Mr. Taylor, who spent more than a decade at Nvidia and was instrumental in promoting numerous proprietary technologies, admits that early in the days of general-purpose computing on graphics processing units (GPGPU technologies) there was an urgent need for technologies that simply worked, no matter that they only worked on certain hardware. Nowadays, GPGPU is supported by industry-standard OpenCL and Microsoft’s DirectCompute, it makes no sense for developers to program anything on low-level for particular GPUs.

“Nvidia should be congratulated for its invention. As a trend, GPGPU is absolutely fantastic and fabulous. But that was then, this is now. Now, collectively our industry does not want a proprietary standard. That is why people are migrating to OpenCL,” said Mr. Taylor.

While Nvidia will likely continue to promote its proprietary CUDA, PhysX and 3DVision technologies among its sponsored PC titles, it is unlikely that those will actually be more or less popular on the market.
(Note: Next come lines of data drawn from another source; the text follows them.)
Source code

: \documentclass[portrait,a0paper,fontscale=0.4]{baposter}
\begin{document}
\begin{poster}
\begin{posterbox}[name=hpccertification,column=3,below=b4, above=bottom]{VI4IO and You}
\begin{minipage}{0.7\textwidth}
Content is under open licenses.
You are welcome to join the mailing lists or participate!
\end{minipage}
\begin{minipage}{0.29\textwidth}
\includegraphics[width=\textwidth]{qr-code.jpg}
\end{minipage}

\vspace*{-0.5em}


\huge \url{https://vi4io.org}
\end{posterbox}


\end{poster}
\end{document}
Both next-generation video game consoles – Microsoft Corp.’s Xbox One and Sony Corp.’s PlayStation 4 – rely on AMD Fusion hardware and will most likely take advantage of open-standards. Titles developed for the consoles will migrate to PCs and therefore make OpenCL and DirectCompute de-facto standards for GPGPU technologies on this platform.

Last year AMD teamed up with a number of industry leaders to form heterogeneous system architecture foundation, which purpose is to enable hardware and software developers to take advantage of industry-standard computing on different types of cores (general-purpose cores, highly-parallel graphics processing units, etc.). While loads of companies, including ARM, Imagination, Qualcomm, Samsung, Sony, LG and others, have joined the alliance, the two companies that decided to distance themselves from the group are Intel Corp. and Nvidia.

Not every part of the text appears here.